Issue (i): Whether the agreement to sell dated 9 July 2003, though unregistered, could be received as evidence in a suit for specific performance and whether it could operate for the purpose of protection under Section 53A of the Transfer of Property Act, 1882.
Analysis: Section 17(1A) of the Registration Act, 1908 applies prospectively to documents executed on or after the commencement of the Amendment Act, 2001. An unregistered contract to transfer immovable property for consideration, if relied upon for the purpose of Section 53A of the Transfer of Property Act, 1882, has no effect for that purpose. However, under the proviso to Section 49 of the Registration Act, 1908, such a document may still be received as evidence of a contract in a suit for specific performance. The evidentiary reception of the document does not conclude questions of genuineness, validity, binding effect, or the applicability of the Stamp Act or the Transfer of Property Act, which must be decided at the proper stage on the evidence led by the parties.
Conclusion: The unregistered agreement to sell dated 9 July 2003 was admissible for the limited purpose of a suit for specific performance, but it could not be used for relief under Section 53A of the Transfer of Property Act, 1882.
Issue (ii): Whether the registered General Power of Attorney dated 2 May 1996 could be rejected as inadmissible on the ground of insufficient stamp duty by treating it as a conveyance.

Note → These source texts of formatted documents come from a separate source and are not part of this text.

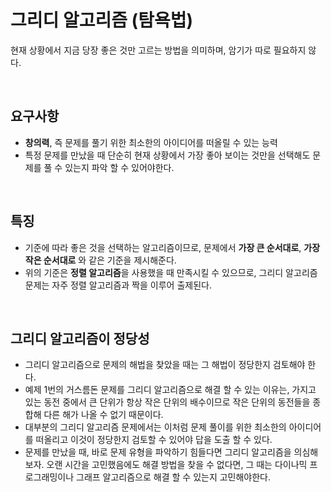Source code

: 
# 그리디 알고리즘 (탐욕법)
현재 상황에서 지금 당장 좋은 것만 고르는 방법을 의미하며, 암기가 따로 필요하지 않다.

<br/>

## 요구사항
- **창의력**, 즉 문제를 풀기 위한 최소한의 아이디어를 떠올릴 수 있는 능력
- 특정 문제를 만났을 때 단순히 현재 상황에서 가장 좋아 보이는 것만을 선택해도 문제를 풀 수 있는지 파악 할 수 있어야한다.

<br/>

## 특징
- 기준에 따라 좋은 것을 선택하는 알고리즘이므로, 문제에서 **가장 큰 순서대로**, **가장 작은 순서대로** 와 같은 기준을 제시해준다.
- 위의 기준은 **정렬 알고리즘**을 사용했을 때 만족시킬 수 있으므로, 그리디 알고리즘 문제는 자주 정렬 알고리즘과 짝을 이루어 출제된다.

<br/>

## 그리디 알고리즘이 정당성
- 그리디 알고리즘으로 문제의 해법을 찾았을 때는 그 해법이 정당한지 검토해야 한다.
- 예제 1번의 거스름돈 문제를 그리디 알고리즘으로 해결 할 수 있는 이유는, 가지고 있는 동전 중에서 큰 단위가 항상 작은 단위의 배수이므로 작은 단위의 동전들을 종합해 다른 해가 나올 수 없기 때문이다.
- 대부분의 그리디 알고리즘 문제에서는 이처럼 문제 풀이를 위한 최소한의 아이디어를 떠올리고 이것이 정당한지 검토할 수 있어야 답을 도출 할 수 있다.
- 문제를 만났을 때, 바로 문제 유형을 파악하기 힘들다면 그리디 알고리즘을 의심해보자. 오랜 시간을 고민했음에도 해결 방법을 찾을 수 없다면, 그 때는 다이나믹 프로그래밍이나 그래프 알고리즘으로 해결 할 수 있는지 고민해야한다.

Analysis: A registered instrument carries a rebuttable presumption of due stamping, and the question whether it is ultimately hit by the Stamp Act or any other statutory bar is to be examined on evidence at the appropriate stage. The instrument could not be recharacterised against the appellant by importing the terms of an earlier agreement to which the appellant was not a party. The High Court, therefore, erred in treating the power of attorney as a conveyance and in rejecting it outright at the evidentiary stage.
Conclusion: The registered General Power of Attorney could not be held inadmissible on the ground of insufficient stamp duty at that stage.
Final Conclusion: The order of the Trial Court permitting the documents to be marked subject to proof and relevancy was restored, and the questions of legality, genuineness, stamping, and substantive effect of the documents were left open for decision in accordance with law at the proper stage.
Ratio Decidendi: An unregistered agreement to transfer immovable property may be received in evidence in a suit for specific performance under the proviso to Section 49 of the Registration Act, 1908, but it cannot confer the protection of Section 53A of the Transfer of Property Act, 1882; a registered instrument cannot be rejected as inadmissible for insufficient stamp duty at the threshold when the question requires adjudication on evidence.